*** Opening RECORDS TO PROCESS ***

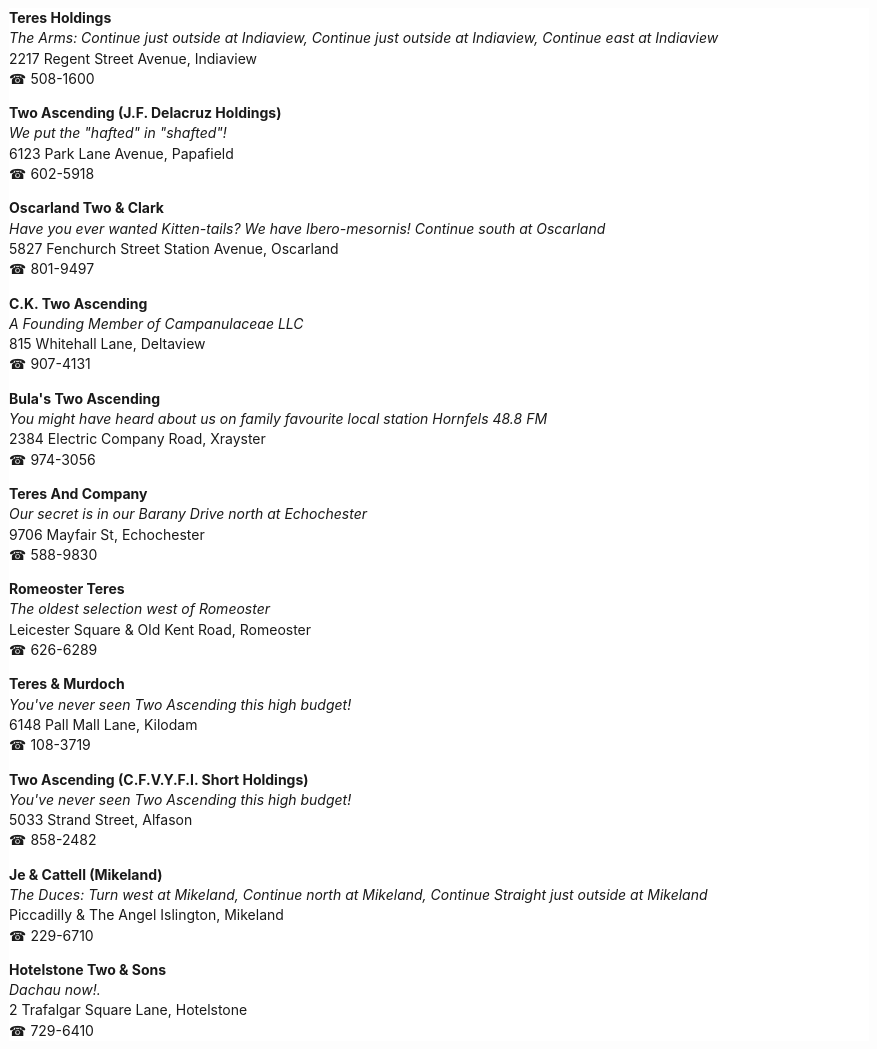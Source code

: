 **Teres Holdings**  
_The Arms: Continue just outside at Indiaview, Continue just outside at Indiaview, Continue east at Indiaview_  
2217 Regent Street Avenue, Indiaview  
☎ 508-1600

**Two Ascending (J.F. Delacruz Holdings)**  
_We put the "hafted" in "shafted"!_  
6123 Park Lane Avenue, Papafield  
☎ 602-5918

**Oscarland Two & Clark**  
_Have you ever wanted Kitten-tails? We have Ibero-mesornis! 
Continue south at Oscarland_  
5827 Fenchurch Street Station Avenue, Oscarland  
☎ 801-9497

**C.K. Two Ascending**  
_A Founding Member of Campanulaceae LLC_  
815 Whitehall Lane, Deltaview  
☎ 907-4131

**Bula's Two Ascending**  
_You might have heard about us on family favourite local station Hornfels 48.8 FM_  
2384 Electric Company Road, Xrayster  
☎ 974-3056

**Teres And Company**  
_Our secret is in our Barany 
Drive north at Echochester_  
9706 Mayfair St, Echochester  
☎ 588-9830

**Romeoster Teres**  
_The oldest selection west of Romeoster_  
Leicester Square & Old Kent Road, Romeoster  
☎ 626-6289

**Teres & Murdoch**  
_You've never seen Two Ascending this high budget!_  
6148 Pall Mall Lane, Kilodam  
☎ 108-3719

**Two Ascending (C.F.V.Y.F.I. Short Holdings)**  
_You've never seen Two Ascending this high budget!_  
5033 Strand Street, Alfason  
☎ 858-2482

**Je & Cattell (Mikeland)**  
_The Duces: Turn west at Mikeland, Continue north at Mikeland, Continue Straight just outside at Mikeland_  
Piccadilly & The Angel Islington, Mikeland  
☎ 229-6710

**Hotelstone Two & Sons**  
_Dachau now!._  
2 Trafalgar Square Lane, Hotelstone  
☎ 729-6410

*** Closing RECORDS TO PROCESS ***

YOUR ASSIGNMENT
Output, exactly as written, only the lines from the beginning of the listing through the line containing "outside at Mikeland_", both included, and no pictures.

ANSWER FOR THIS EXERCISE
Source code

: **Teres Holdings**  
_The Arms: Continue just outside at Indiaview, Continue just outside at Indiaview, Continue east at Indiaview_  
2217 Regent Street Avenue, Indiaview  
☎ 508-1600

**Two Ascending (J.F. Delacruz Holdings)**  
_We put the "hafted" in "shafted"!_  
6123 Park Lane Avenue, Papafield  
☎ 602-5918

**Oscarland Two & Clark**  
_Have you ever wanted Kitten-tails? We have Ibero-mesornis! 
Continue south at Oscarland_  
5827 Fenchurch Street Station Avenue, Oscarland  
☎ 801-9497

**C.K. Two Ascending**  
_A Founding Member of Campanulaceae LLC_  
815 Whitehall Lane, Deltaview  
☎ 907-4131

**Bula's Two Ascending**  
_You might have heard about us on family favourite local station Hornfels 48.8 FM_  
2384 Electric Company Road, Xrayster  
☎ 974-3056

**Teres And Company**  
_Our secret is in our Barany 
Drive north at Echochester_  
9706 Mayfair St, Echochester  
☎ 588-9830

**Romeoster Teres**  
_The oldest selection west of Romeoster_  
Leicester Square & Old Kent Road, Romeoster  
☎ 626-6289

**Teres & Murdoch**  
_You've never seen Two Ascending this high budget!_  
6148 Pall Mall Lane, Kilodam  
☎ 108-3719

**Two Ascending (C.F.V.Y.F.I. Short Holdings)**  
_You've never seen Two Ascending this high budget!_  
5033 Strand Street, Alfason  
☎ 858-2482

**Je & Cattell (Mikeland)**  
_The Duces: Turn west at Mikeland, Continue north at Mikeland, Continue Straight just outside at Mikeland_  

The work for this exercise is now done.